(Plain-text document sources)
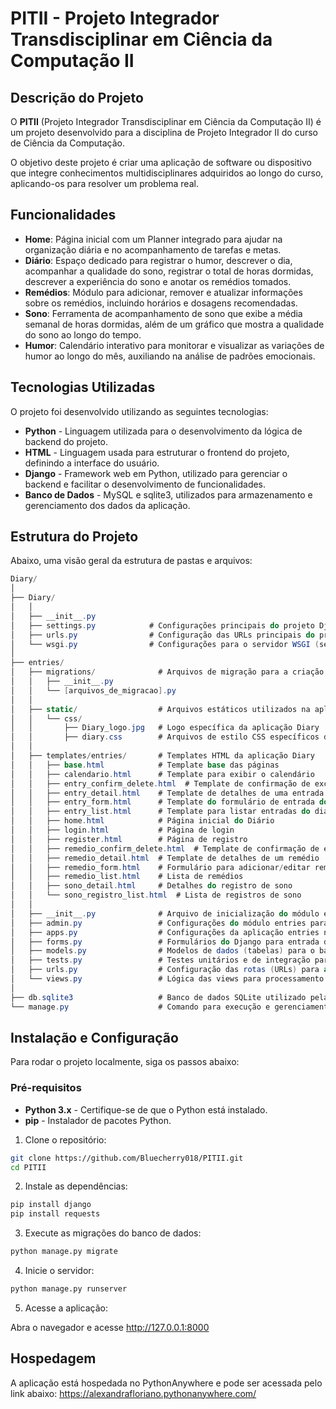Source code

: # PITII - Projeto Integrador Transdisciplinar em Ciência da Computação II

## Descrição do Projeto
O **PITII** (Projeto Integrador Transdisciplinar em Ciência da Computação II) é um projeto desenvolvido para a disciplina de Projeto Integrador II do curso de Ciência da Computação.

O objetivo deste projeto é criar uma aplicação de software ou dispositivo que integre conhecimentos multidisciplinares adquiridos ao longo do curso, aplicando-os para resolver um problema real.

## Funcionalidades
* **Home**: Página inicial com um Planner integrado para ajudar na organização diária e no acompanhamento de tarefas e metas.
* **Diário**: Espaço dedicado para registrar o humor, descrever o dia, acompanhar a qualidade do sono, registrar o total de horas dormidas, descrever a experiência do sono e anotar os remédios tomados.
* **Remédios**: Módulo para adicionar, remover e atualizar informações sobre os remédios, incluindo horários e dosagens recomendadas.
* **Sono**: Ferramenta de acompanhamento de sono que exibe a média semanal de horas dormidas, além de um gráfico que mostra a qualidade do sono ao longo do tempo.
* **Humor**: Calendário interativo para monitorar e visualizar as variações de humor ao longo do mês, auxiliando na análise de padrões emocionais.

## Tecnologias Utilizadas
O projeto foi desenvolvido utilizando as seguintes tecnologias:

* **Python** - Linguagem utilizada para o desenvolvimento da lógica de backend do projeto.
* **HTML** - Linguagem usada para estruturar o frontend do projeto, definindo a interface do usuário.
* **Django** - Framework web em Python, utilizado para gerenciar o backend e facilitar o desenvolvimento de funcionalidades.
* **Banco de Dados** - MySQL e sqlite3, utilizados para armazenamento e gerenciamento dos dados da aplicação.

## Estrutura do Projeto
Abaixo, uma visão geral da estrutura de pastas e arquivos:
```csharp
Diary/
│
├── Diary/
│   │
│   ├── __init__.py
│   ├── settings.py            # Configurações principais do projeto Django
│   ├── urls.py                # Configuração das URLs principais do projeto
│   └── wsgi.py                # Configurações para o servidor WSGI (servidor web)
│
├── entries/
│   ├── migrations/              # Arquivos de migração para a criação e atualização de tabelas no banco de dados
│   │   ├── __init__.py
│   │   └── [arquivos_de_migracao].py
│   │
│   ├── static/                  # Arquivos estáticos utilizados na aplicação
│   │   └── css/
│   │       ├── Diary_logo.jpg   # Logo específica da aplicação Diary
│   │       ├── diary.css        # Arquivos de estilo CSS específicos da aplicação Diary
│   │
│   ├── templates/entries/       # Templates HTML da aplicação Diary
│   │   ├── base.html            # Template base das páginas
│   │   ├── calendario.html      # Template para exibir o calendário
│   │   ├── entry_confirm_delete.html  # Template de confirmação de exclusão de entrada do diário
│   │   ├── entry_detail.html    # Template de detalhes de uma entrada do diário
│   │   ├── entry_form.html      # Template do formulário de entrada do diário
│   │   ├── entry_list.html      # Template para listar entradas do diário
│   │   ├── home.html            # Página inicial do Diário
│   │   ├── login.html           # Página de login
│   │   ├── register.html        # Página de registro
│   │   ├── remedio_confirm_delete.html  # Template de confirmação de exclusão de remédio
│   │   ├── remedio_detail.html  # Template de detalhes de um remédio
│   │   ├── remedio_form.html    # Formulário para adicionar/editar remédio
│   │   ├── remedio_list.html    # Lista de remédios
│   │   ├── sono_detail.html     # Detalhes do registro de sono
│   │   └── sono_registro_list.html  # Lista de registros de sono
│   │
│   ├── __init__.py              # Arquivo de inicialização do módulo entries
│   ├── admin.py                 # Configurações do módulo entries para o painel de administração do Django
│   ├── apps.py                  # Configurações da aplicação entries no Django
│   ├── forms.py                 # Formulários do Django para entrada de dados no módulo entries
│   ├── models.py                # Modelos de dados (tabelas) para o banco de dados do módulo entries
│   ├── tests.py                 # Testes unitários e de integração para o módulo entries
│   ├── urls.py                  # Configuração das rotas (URLs) para as views do módulo entries
│   └── views.py                 # Lógica das views para processamento das requisições e respostas do módulo entries
│
├── db.sqlite3                   # Banco de dados SQLite utilizado pela aplicação
└── manage.py                    # Comando para execução e gerenciamento do projeto Django


```
## Instalação e Configuração
Para rodar o projeto localmente, siga os passos abaixo:

### Pré-requisitos

* **Python 3.x** - Certifique-se de que o Python está instalado.
* **pip** - Instalador de pacotes Python.

1. Clone o repositório:
```bash
git clone https://github.com/Bluecherry018/PITII.git
cd PITII
```

2. Instale as dependências:
```bash
pip install django
pip install requests
```

3. Execute as migrações do banco de dados:
```bash
python manage.py migrate
```

4. Inicie o servidor:
```bash
python manage.py runserver
```
5. Acesse a aplicação:

Abra o navegador e acesse http://127.0.0.1:8000

## Hospedagem

A aplicação está hospedada no PythonAnywhere e pode ser acessada pelo link abaixo:
https://alexandrafloriano.pythonanywhere.com/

Exercise directions:
Copy, from the data above, every line where the word "Computação" appears.

Reply to the exercise:
: # PITII - Projeto Integrador Transdisciplinar em Ciência da Computação II
O **PITII** (Projeto Integrador Transdisciplinar em Ciência da Computação II) é um projeto desenvolvido para a disciplina de Projeto Integrador II do curso de Ciência da Computação.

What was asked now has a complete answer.